··· Data for this exercise ···

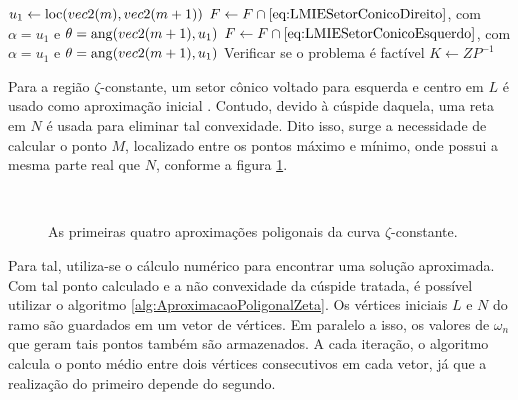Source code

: \begin{algorithm}[ht!]
\begin{algorithmic}[1]
          \State $u_1 \gets \operatorname{loc}(vec2(m),vec2(m+1))$
            \State $F\gets F \cap \eqref{eq:LMIESetorConicoDireito}$, com $\alpha = u_1$ e $\theta = \operatorname{ang}(vec2(m+1),u_1)$ 
          \Else
            \State $F\gets F \cap \eqref{eq:LMIESetorConicoEsquerdo}$, com $\alpha = u_1$ e $\theta = \operatorname{ang}(vec2(m+1),u_1)$ 
          \EndIf
        \EndFor
        \State Verificar se o problema é factível 
    \EndWhile
    \State $K \gets ZP^{-1}$
  \end{algorithmic}
\end{algorithm}

Para a região $\zeta$-constante, um setor cônico voltado para esquerda e centro em $L$ é usado como aproximação inicial \cite{WISNIEWSKI2019}. Contudo, devido à cúspide daquela, uma reta em $N$ é usada para eliminar tal convexidade. Dito isso, surge a necessidade de calcular o ponto $M$, localizado entre os pontos máximo e mínimo, onde possui a mesma parte real que $N$, conforme a figura \ref{subfig:AproximacaoPoligonalZeta1}.

\begin{figure}[!ht]
  \centering
  \begin{subfigure}[t]{0.4\columnwidth}
      
      \caption{}
      \label{subfig:AproximacaoPoligonalZeta1}
  \end{subfigure}
  \begin{subfigure}[t]{0.4\columnwidth}
      
      \caption{}
      \label{subfig:AproximacaoPoligonalZeta2}
  \end{subfigure}
  \\
  \begin{subfigure}[t]{0.4\columnwidth}
    
    \caption{}
    \label{subfig:AproximacaoPoligonalZeta3}
  \end{subfigure}
  \begin{subfigure}[t]{0.4\columnwidth}
    
    \caption{}
    \label{subfig:AproximacaoPoligonalZeta4}
  \end{subfigure}
  \caption{As primeiras quatro aproximações poligonais da curva $\zeta$-constante.}
  \label{fig:AproximacoesPoligonalZeta}
\end{figure}

Para tal, utiliza-se o cálculo numérico para encontrar uma solução aproximada. Com tal ponto calculado e a não convexidade da cúspide tratada, é possível utilizar o algoritmo \ref{alg:AproximacaoPoligonalZeta}. Os vértices iniciais $L$ e $N$ do ramo são guardados em um vetor de vértices. Em paralelo a isso, os valores de $\omega_n$ que geram tais pontos também são armazenados. A cada iteração, o algoritmo calcula o ponto médio entre dois vértices consecutivos em cada vetor, já que a realização do primeiro depende do segundo.

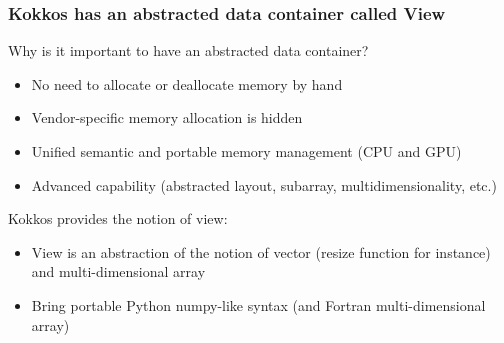 \documentclass[aspectratio=169]{beamer}
\begin{document}

\begin{frame}[fragile]
    \frametitle{Kokkos has an abstracted data container called View} 

Why is it important to have an abstracted data container?

\begin{itemize}
    \item No need to allocate or deallocate memory by hand
    \item Vendor-specific memory allocation is hidden
    \item Unified semantic and portable memory management (CPU and GPU)
    \item Advanced capability (abstracted layout, subarray, multidimensionality, etc.)
\end{itemize}

Kokkos provides the notion of view:

\begin{itemize}
    \item View is an abstraction of the notion of vector (resize function for instance) and multi-dimensional array
    \item Bring portable Python numpy-like syntax (and Fortran multi-dimensional array)
\end{itemize}

\end{frame}

\end{document}
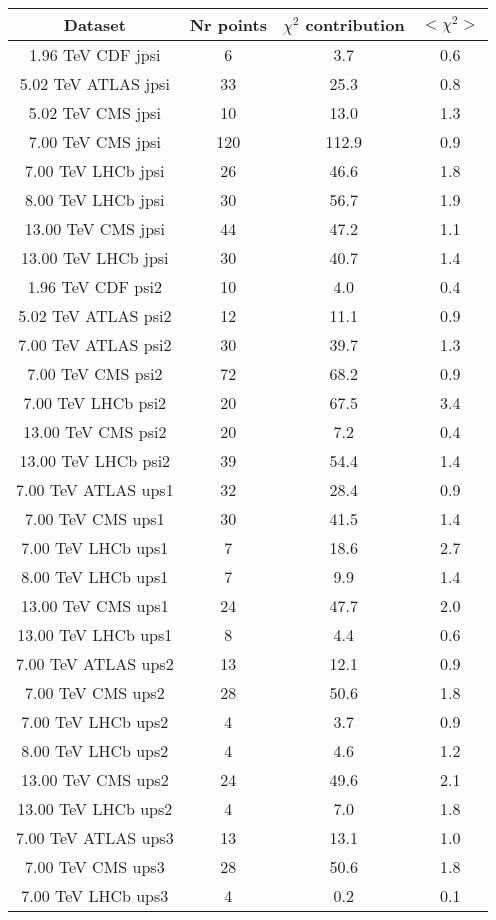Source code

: \begin{table}[h!]
\centering
\begin{tabular}{c|c|c|c}
Dataset & Nr points & $\chi^2$ contribution & $<\chi^2>$ \\
\hline
1.96 TeV CDF jpsi & 6 & 3.7 & 0.6 \\
5.02 TeV ATLAS jpsi & 33 & 25.3 & 0.8 \\
5.02 TeV CMS jpsi & 10 & 13.0 & 1.3 \\
7.00 TeV CMS jpsi & 120 & 112.9 & 0.9 \\
7.00 TeV LHCb jpsi & 26 & 46.6 & 1.8 \\
8.00 TeV LHCb jpsi & 30 & 56.7 & 1.9 \\
13.00 TeV CMS jpsi & 44 & 47.2 & 1.1 \\
13.00 TeV LHCb jpsi & 30 & 40.7 & 1.4 \\
1.96 TeV CDF psi2 & 10 & 4.0 & 0.4 \\
5.02 TeV ATLAS psi2 & 12 & 11.1 & 0.9 \\
7.00 TeV ATLAS psi2 & 30 & 39.7 & 1.3 \\
7.00 TeV CMS psi2 & 72 & 68.2 & 0.9 \\
7.00 TeV LHCb psi2 & 20 & 67.5 & 3.4 \\
13.00 TeV CMS psi2 & 20 & 7.2 & 0.4 \\
13.00 TeV LHCb psi2 & 39 & 54.4 & 1.4 \\
7.00 TeV ATLAS ups1 & 32 & 28.4 & 0.9 \\
7.00 TeV CMS ups1 & 30 & 41.5 & 1.4 \\
7.00 TeV LHCb ups1 & 7 & 18.6 & 2.7 \\
8.00 TeV LHCb ups1 & 7 & 9.9 & 1.4 \\
13.00 TeV CMS ups1 & 24 & 47.7 & 2.0 \\
13.00 TeV LHCb ups1 & 8 & 4.4 & 0.6 \\
7.00 TeV ATLAS ups2 & 13 & 12.1 & 0.9 \\
7.00 TeV CMS ups2 & 28 & 50.6 & 1.8 \\
7.00 TeV LHCb ups2 & 4 & 3.7 & 0.9 \\
8.00 TeV LHCb ups2 & 4 & 4.6 & 1.2 \\
13.00 TeV CMS ups2 & 24 & 49.6 & 2.1 \\
13.00 TeV LHCb ups2 & 4 & 7.0 & 1.8 \\
7.00 TeV ATLAS ups3 & 13 & 13.1 & 1.0 \\
7.00 TeV CMS ups3 & 28 & 50.6 & 1.8 \\
7.00 TeV LHCb ups3 & 4 & 0.2 & 0.1 \\

\end{tabular}
\end{table}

···

▸ **Problem requirements**:
If a picture appears among the entries, omit it and reproduce everything else exactly.

▸ **The answer**:
Source code

: \begin{algorithm}[ht!]
\begin{algorithmic}[1]
          \State $u_1 \gets \operatorname{loc}(vec2(m),vec2(m+1))$
            \State $F\gets F \cap \eqref{eq:LMIESetorConicoDireito}$, com $\alpha = u_1$ e $\theta = \operatorname{ang}(vec2(m+1),u_1)$ 
          \Else
            \State $F\gets F \cap \eqref{eq:LMIESetorConicoEsquerdo}$, com $\alpha = u_1$ e $\theta = \operatorname{ang}(vec2(m+1),u_1)$ 
          \EndIf
        \EndFor
        \State Verificar se o problema é factível 
    \EndWhile
    \State $K \gets ZP^{-1}$
  \end{algorithmic}
\end{algorithm}

Para a região $\zeta$-constante, um setor cônico voltado para esquerda e centro em $L$ é usado como aproximação inicial \cite{WISNIEWSKI2019}. Contudo, devido à cúspide daquela, uma reta em $N$ é usada para eliminar tal convexidade. Dito isso, surge a necessidade de calcular o ponto $M$, localizado entre os pontos máximo e mínimo, onde possui a mesma parte real que $N$, conforme a figura \ref{subfig:AproximacaoPoligonalZeta1}.

\begin{figure}[!ht]
  \centering
  \begin{subfigure}[t]{0.4\columnwidth}
      
      \caption{}
      \label{subfig:AproximacaoPoligonalZeta1}
  \end{subfigure}
  \begin{subfigure}[t]{0.4\columnwidth}
      
      \caption{}
      \label{subfig:AproximacaoPoligonalZeta2}
  \end{subfigure}
  \\
  \begin{subfigure}[t]{0.4\columnwidth}
    
    \caption{}
    \label{subfig:AproximacaoPoligonalZeta3}
  \end{subfigure}
  \begin{subfigure}[t]{0.4\columnwidth}
    
    \caption{}
    \label{subfig:AproximacaoPoligonalZeta4}
  \end{subfigure}
  \caption{As primeiras quatro aproximações poligonais da curva $\zeta$-constante.}
  \label{fig:AproximacoesPoligonalZeta}
\end{figure}

Para tal, utiliza-se o cálculo numérico para encontrar uma solução aproximada. Com tal ponto calculado e a não convexidade da cúspide tratada, é possível utilizar o algoritmo \ref{alg:AproximacaoPoligonalZeta}. Os vértices iniciais $L$ e $N$ do ramo são guardados em um vetor de vértices. Em paralelo a isso, os valores de $\omega_n$ que geram tais pontos também são armazenados. A cada iteração, o algoritmo calcula o ponto médio entre dois vértices consecutivos em cada vetor, já que a realização do primeiro depende do segundo.

 \documentclass[aspectratio=169]{beamer}
\begin{document}

\begin{frame}[fragile]
    \frametitle{Kokkos has an abstracted data container called View} 

Why is it important to have an abstracted data container?

\begin{itemize}
    \item No need to allocate or deallocate memory by hand
    \item Vendor-specific memory allocation is hidden
    \item Unified semantic and portable memory management (CPU and GPU)
    \item Advanced capability (abstracted layout, subarray, multidimensionality, etc.)
\end{itemize}

Kokkos provides the notion of view:

\begin{itemize}
    \item View is an abstraction of the notion of vector (resize function for instance) and multi-dimensional array
    \item Bring portable Python numpy-like syntax (and Fortran multi-dimensional array)
\end{itemize}

\end{frame}

\end{document}
Source code

: \begin{table}[h!]
\centering
\begin{tabular}{c|c|c|c}
Dataset & Nr points & $\chi^2$ contribution & $<\chi^2>$ \\
\hline
1.96 TeV CDF jpsi & 6 & 3.7 & 0.6 \\
5.02 TeV ATLAS jpsi & 33 & 25.3 & 0.8 \\
5.02 TeV CMS jpsi & 10 & 13.0 & 1.3 \\
7.00 TeV CMS jpsi & 120 & 112.9 & 0.9 \\
7.00 TeV LHCb jpsi & 26 & 46.6 & 1.8 \\
8.00 TeV LHCb jpsi & 30 & 56.7 & 1.9 \\
13.00 TeV CMS jpsi & 44 & 47.2 & 1.1 \\
13.00 TeV LHCb jpsi & 30 & 40.7 & 1.4 \\
1.96 TeV CDF psi2 & 10 & 4.0 & 0.4 \\
5.02 TeV ATLAS psi2 & 12 & 11.1 & 0.9 \\
7.00 TeV ATLAS psi2 & 30 & 39.7 & 1.3 \\
7.00 TeV CMS psi2 & 72 & 68.2 & 0.9 \\
7.00 TeV LHCb psi2 & 20 & 67.5 & 3.4 \\
13.00 TeV CMS psi2 & 20 & 7.2 & 0.4 \\
13.00 TeV LHCb psi2 & 39 & 54.4 & 1.4 \\
7.00 TeV ATLAS ups1 & 32 & 28.4 & 0.9 \\
7.00 TeV CMS ups1 & 30 & 41.5 & 1.4 \\
7.00 TeV LHCb ups1 & 7 & 18.6 & 2.7 \\
8.00 TeV LHCb ups1 & 7 & 9.9 & 1.4 \\
13.00 TeV CMS ups1 & 24 & 47.7 & 2.0 \\
13.00 TeV LHCb ups1 & 8 & 4.4 & 0.6 \\
7.00 TeV ATLAS ups2 & 13 & 12.1 & 0.9 \\
7.00 TeV CMS ups2 & 28 & 50.6 & 1.8 \\
7.00 TeV LHCb ups2 & 4 & 3.7 & 0.9 \\
8.00 TeV LHCb ups2 & 4 & 4.6 & 1.2 \\
13.00 TeV CMS ups2 & 24 & 49.6 & 2.1 \\
13.00 TeV LHCb ups2 & 4 & 7.0 & 1.8 \\
7.00 TeV ATLAS ups3 & 13 & 13.1 & 1.0 \\
7.00 TeV CMS ups3 & 28 & 50.6 & 1.8 \\
7.00 TeV LHCb ups3 & 4 & 0.2 & 0.1 \\

\end{tabular}
\end{table}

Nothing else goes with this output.